If we try to read from this file without using any additional libraries, we will get a bunch of garbled nonsense, since this file is encoded as bytes and not plain text:

with open("data.sqlite", "rb") as f:
    print(f.read(100))

b'SQLite format 3\x00\x10\x00\x01\x01\x00@  \x00\x00\x00\x10\x00\x00\x008\x00\x00\x00\x00\x00\x00\x00\x00\x00\x00\x00\x08\x00\x00\x00\x04\x00\x00\x00\x00\x00\x00\x00\x00\x00\x00\x00\x01\x00\x00\x00\x00\x00\x00\x00\x00\x00\x00\x00\x00\x00\x00\x00\x00\x00\x00\x00\x00\x00\x00\x00\x00\x00\x00\x00\x00\x00\x00\x00\x00\x00\x00\x00\x10\x00.\x05B'

Connection

Instead, we will use the sqlite3 module (documentation here). The way that this module works is that we start by opening a connection to the database with sqlite3.connect:

import sqlite3 
conn = sqlite3.connect('data.sqlite')

We will use this connection throughout the lesson, then close it at the end.

Let's look at some more attributes of the connection:

print("Data type:", type(conn))
print("Uncommitted changes:", conn.in_transaction)
print("Total changes:", conn.total_changes)
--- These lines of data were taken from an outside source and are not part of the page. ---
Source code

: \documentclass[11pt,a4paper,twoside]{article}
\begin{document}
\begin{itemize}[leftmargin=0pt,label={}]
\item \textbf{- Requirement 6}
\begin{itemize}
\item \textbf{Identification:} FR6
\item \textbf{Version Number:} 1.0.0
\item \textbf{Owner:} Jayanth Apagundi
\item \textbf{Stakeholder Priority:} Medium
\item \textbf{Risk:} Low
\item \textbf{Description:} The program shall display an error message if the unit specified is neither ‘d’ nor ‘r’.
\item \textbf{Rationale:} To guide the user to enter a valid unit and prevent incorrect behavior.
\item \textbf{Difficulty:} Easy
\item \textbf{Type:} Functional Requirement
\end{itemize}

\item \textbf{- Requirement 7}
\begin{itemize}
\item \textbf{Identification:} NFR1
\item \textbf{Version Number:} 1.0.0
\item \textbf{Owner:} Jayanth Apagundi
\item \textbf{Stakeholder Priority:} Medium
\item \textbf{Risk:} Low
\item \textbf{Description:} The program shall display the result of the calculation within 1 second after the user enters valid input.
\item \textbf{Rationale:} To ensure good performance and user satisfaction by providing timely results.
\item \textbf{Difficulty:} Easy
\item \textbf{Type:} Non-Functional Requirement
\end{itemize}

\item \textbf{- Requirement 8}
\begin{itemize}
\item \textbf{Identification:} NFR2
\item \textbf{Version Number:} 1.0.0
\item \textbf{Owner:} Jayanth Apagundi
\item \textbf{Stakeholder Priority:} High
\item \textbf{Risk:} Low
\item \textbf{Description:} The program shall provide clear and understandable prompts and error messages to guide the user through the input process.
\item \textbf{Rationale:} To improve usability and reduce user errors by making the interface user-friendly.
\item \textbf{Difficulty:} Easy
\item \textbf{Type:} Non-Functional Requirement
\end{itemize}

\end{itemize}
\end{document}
Data type: <class 'sqlite3.Connection'>
Uncommitted changes: False
Total changes: 0

As you can see, since we have only opened the connection and not performed any queries, there are no uncommitted changes and 0 total changes so far. Let's continue on and create a cursor.

Cursor

A cursor object is what can actually execute SQL commands. You create it by calling .cursor() on the connection.

cur = conn.cursor()

type(cur)

sqlite3.Cursor

Exploring the Schema

Let's use the cursor to find out what tables are contained in this database. This requires two steps:

Executing the query (.execute())
Fetching the results (.fetchone(), .fetchmany(), or .fetchall())

This is because some SQL commands (e.g. deleting data) do not require results to be fetched, just commands to be executed. So the interface only fetches the results if you ask for them.

# Execute the query
cur.execute("""SELECT name FROM sqlite_master WHERE type = 'table';""")
# Fetch the result and store it in table_names
table_names = cur.fetchall()
table_names

[('orderdetails',),
 ('payments',),
 ('offices',),
 ('customers',),
 ('orders',),
 ('productlines',),
 ('products',),
 ('employees',)]

So now we know the names of the tables. What if we want to know the schema of the employees table?

cur.execute("""SELECT sql FROM sqlite_master WHERE type = 'table' AND name = 'employees';""")
employee_columns = cur.fetchone()
employee_columns

('CREATE TABLE `employees` (`employeeNumber`, `lastName`, `firstName`, `extension`, `email`, `officeCode`, `reportsTo`, `jobTitle`)',)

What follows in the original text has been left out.